The PS has no place for that anger. Where is it going? To the far-right National Front. Not many working people are National Front militants, but the latest opinion polls suggest that 36 percent of manual workers (ouvriers and ouvrieres) would vote for the FN in the first round of the 2012 elections. (The same poll, taken before the arrest of Dominique Strauss-Kahn, indicated that 17 percent would have supported the once-presumed PS candidate, and 15 percent Sarkozy.) Here the PS’s modesty is glaringly inadequate. They have to offer more to the ouvriers on the minimum wage, preventing exploitation, and rebuilding the old working-class suburbs. If they don’t rile people up, the anger will continue to turn inward, becoming depression—the psychological dimension of the silent depression.

Other people are angry over air and water pollution and other environmental causes–and at the government’s failure to carry out many of the promises made to the 2007 Grenelle Conference on the Environment. The PS strategy apparently is to dampen down their anger. None of the six propositions featured in the PS handout were environmental (even though Europe Ecologie–Les Verts, the Green electoral coalition in France, also handed out pamphlets on May Day). The PS has approached and then recoiled from the Greens for forty years—agreeing that environmental degradation is real but criticizing them for being soft on social justice. Will Greens accept the National Investment Bank and the PS’s model for economic development, or will they think it is too wishy-washy? The PS’s apparent strategy is to let the environmentalists go for now and then make deals with the Greens in the second round of the 2012 elections.

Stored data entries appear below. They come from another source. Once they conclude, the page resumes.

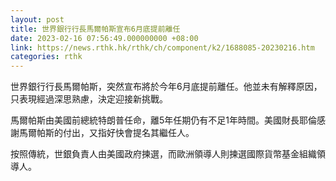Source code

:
 ```yaml
---
layout: post
title: 世界銀行行長馬爾帕斯宣布6月底提前離任
date: 2023-02-16 07:56:49.000000000 +08:00
link: https://news.rthk.hk/rthk/ch/component/k2/1688085-20230216.htm
categories: rthk
---
```


世界銀行行長馬爾帕斯，突然宣布將於今年6月底提前離任。他並未有解釋原因，只表現經過深思熟慮，決定迎接新挑戰。

馬爾帕斯由美國前總統特朗普任命，離5年任期仍有不足1年時間。美國財長耶倫感謝馬爾帕斯的付出，又指好快會提名其繼任人。

按照傳統，世銀負責人由美國政府揀選，而歐洲領導人則揀選國際貨幣基金組織領導人。
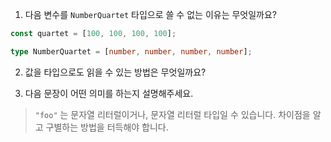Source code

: 1. 다음 변수를 `NumberQuartet` 타입으로 쓸 수 없는 이유는 무엇일까요?

```typescript
const quartet = [100, 100, 100, 100];

type NumberQuartet = [number, number, number, number];
```

2. 값을 타입으로도 읽을 수 있는 방법은 무엇일까요?

3. 다음 문장이 어떤 의미를 하는지 설명해주세요.

> `"foo"` 는 문자열 리터럴이거나, 문자열 리터럴 타입일 수 있습니다. 차이점을 알고 구별하는 방법을 터득해야 합니다.

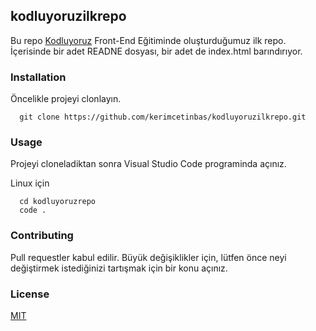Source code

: ## kodluyoruzilkrepo
Bu repo [Kodluyoruz](https://patika.dev) Front-End Eğitiminde oluşturduğumuz ilk repo. İçerisinde bir adet READNE dosyası, bir adet de index.html barındırıyor.

### Installation

Öncelikle projeyi clonlayın.

```git
  git clone https://github.com/kerimcetinbas/kodluyoruzilkrepo.git
```

### Usage
Projeyi cloneladiktan sonra Visual Studio Code programinda açınız.

Linux için

```shell
  cd kodluyoruzrepo
  code .
```
### Contributing

Pull requestler kabul edilir. Büyük değişiklikler için, lütfen önce neyi değiştirmek istediğinizi tartışmak için bir konu açınız.

### License

[MIT](https://opensource.org/licenses/MIT)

The PS projet is much more coherent and thoughtful than previous party documents; the party is clearly trying to prevent its own candidate from running on his or her own propositions and ignoring the need to construct a new model of economic and social development. But the Socialists must begin fighting the silent depression now. Dominique Strauss-Kahn’s indictment for rape shows the perils of waiting until the elections of 2012 (the fifth year of the silent depression) before beginning to construct a new economic and social model for France. And his indictment shows the wisdom of PS General Secretary Martine Aubry’s insistence on drafting the projet before choosing a presidential candidate. Put ideas first, then build toward the elections. I doubt that DSK would have put the National Investment Bank into his own list of propositions. His lieutenants and the pollsters were pressuring the party into endorsing him, to draw votes from the center-right at the expense of an alliance between Greens and the PS. With DSK gone, the centrist Jean-Louis Borloo, minister of ecology up until the fall of 2010, might be a reasonable partner for a government committed to a new model of development.

Luther Carpenter is a historian and Dissent editorial board member.